3. The State appeals the credit given appellant for time served in a Wisconsin jail for revocation of his parole.

Appellant was arrested August 2, 1983 and held in jail until August 8, when he posted bond on this offense. After posting bond on August 8th, appellant was released from the St. Louis County jail and surrendered to Wisconsin authorities on a parole violation warrant issued when Wisconsin authorities discovered appellant was charged with the present crime in Minnesota. Appellant remained in Wisconsin on the parole hold until December 5, 1983 when Wisconsin relinquished jurisdiction for purposes of his being sentenced in Minnesota.

Clearly, he is entitled to seven days credit pursuant to Minn.Stat. § 609.145, subd. 2, and Minn.R.Crim.P. 27.03, subd. 4(B).
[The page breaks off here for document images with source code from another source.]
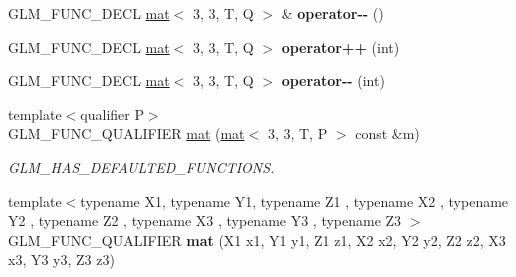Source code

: \begin{DoxyCompactItemize}
\mbox{\label{structglm_1_1mat_3_013_00_013_00_01T_00_01Q_01_4_ae00b3ec3496cd413781d7169997f666f}} 
G\+L\+M\+\_\+\+F\+U\+N\+C\+\_\+\+D\+E\+CL \hyperlink{structglm_1_1mat}{mat}$<$ 3, 3, T, Q $>$ \& {\bfseries operator-\/-\/} ()
\item 
\mbox{\label{structglm_1_1mat_3_013_00_013_00_01T_00_01Q_01_4_a1c09b6fe99f20acf55ee20c1820ff0cd}} 
G\+L\+M\+\_\+\+F\+U\+N\+C\+\_\+\+D\+E\+CL \hyperlink{structglm_1_1mat}{mat}$<$ 3, 3, T, Q $>$ {\bfseries operator++} (int)
\item 
\mbox{\label{structglm_1_1mat_3_013_00_013_00_01T_00_01Q_01_4_a7d3a048df9c2f4e1ba2495b60655db4b}} 
G\+L\+M\+\_\+\+F\+U\+N\+C\+\_\+\+D\+E\+CL \hyperlink{structglm_1_1mat}{mat}$<$ 3, 3, T, Q $>$ {\bfseries operator-\/-\/} (int)
\item 
\mbox{\label{structglm_1_1mat_3_013_00_013_00_01T_00_01Q_01_4_ab0dc37093f2f938cfffeed36ad4183fa}} 
{\footnotesize template$<$qualifier P$>$ }\\G\+L\+M\+\_\+\+F\+U\+N\+C\+\_\+\+Q\+U\+A\+L\+I\+F\+I\+ER \hyperlink{structglm_1_1mat_3_013_00_013_00_01T_00_01Q_01_4_ab0dc37093f2f938cfffeed36ad4183fa}{mat} (\hyperlink{structglm_1_1mat}{mat}$<$ 3, 3, T, P $>$ const \&m)
\begin{DoxyCompactList}\small\item\em G\+L\+M\+\_\+\+H\+A\+S\+\_\+\+D\+E\+F\+A\+U\+L\+T\+E\+D\+\_\+\+F\+U\+N\+C\+T\+I\+O\+NS. \end{DoxyCompactList}\item 
\mbox{\label{structglm_1_1mat_3_013_00_013_00_01T_00_01Q_01_4_aea88e083c5a0901a32cc72d58f0ad8bb}} 
{\footnotesize template$<$typename X1, typename Y1, typename Z1 , typename X2 , typename Y2 , typename Z2 , typename X3 , typename Y3 , typename Z3 $>$ }\\G\+L\+M\+\_\+\+F\+U\+N\+C\+\_\+\+Q\+U\+A\+L\+I\+F\+I\+ER {\bfseries mat} (X1 x1, Y1 y1, Z1 z1, X2 x2, Y2 y2, Z2 z2, X3 x3, Y3 y3, Z3 z3)
\item 
\mbox{\label{structglm_1_1mat_3_013_00_013_00_01T_00_01Q_01_4_a8a14c1bc14232b6d479a6d1f63bf035a}} 

\end{DoxyCompactItemize}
But if defendant spends time in jail in another state in connection with that state's charge, he is not entitled to credit. State v. Brown, 348 N.W.2d 743, 748 (Minn.1984); State v. Bentley, 329 N.W.2d 39 (Minn.1983). In State v. Lindsey, 314 N.W.2d 823, 825 (Minn.1982), the court said:

The record does not reflect whether defendant was held in jail pending trial pursuant to a revocation of parole or because he failed to post bail on the present charges. If the former, then it would be proper to credit jail time against the unexpired portion of the prior sentence; if the latter, then the jail time should be credited against the sentence for the current offense.

Here, appellant spent seven days in jail on the current offense and from August 8, 1983 to December 5, 1983 in jail on his Wisconsin parole violation. He is not entitled to credit on his present sentence for the Wisconsin jail time.

DECISION

We affirm the conviction on criminal sexual conduct in the second degree. We reverse the downward durational departure and impose the presumptive 41 month sentence. Appellant is entitled to seven days credit for jail time spent in connection with the instant offense, and is not entitled to credit for time spent in Wisconsin on that state's parole revocation.

Affirmed in part with sentence affirmed as modified.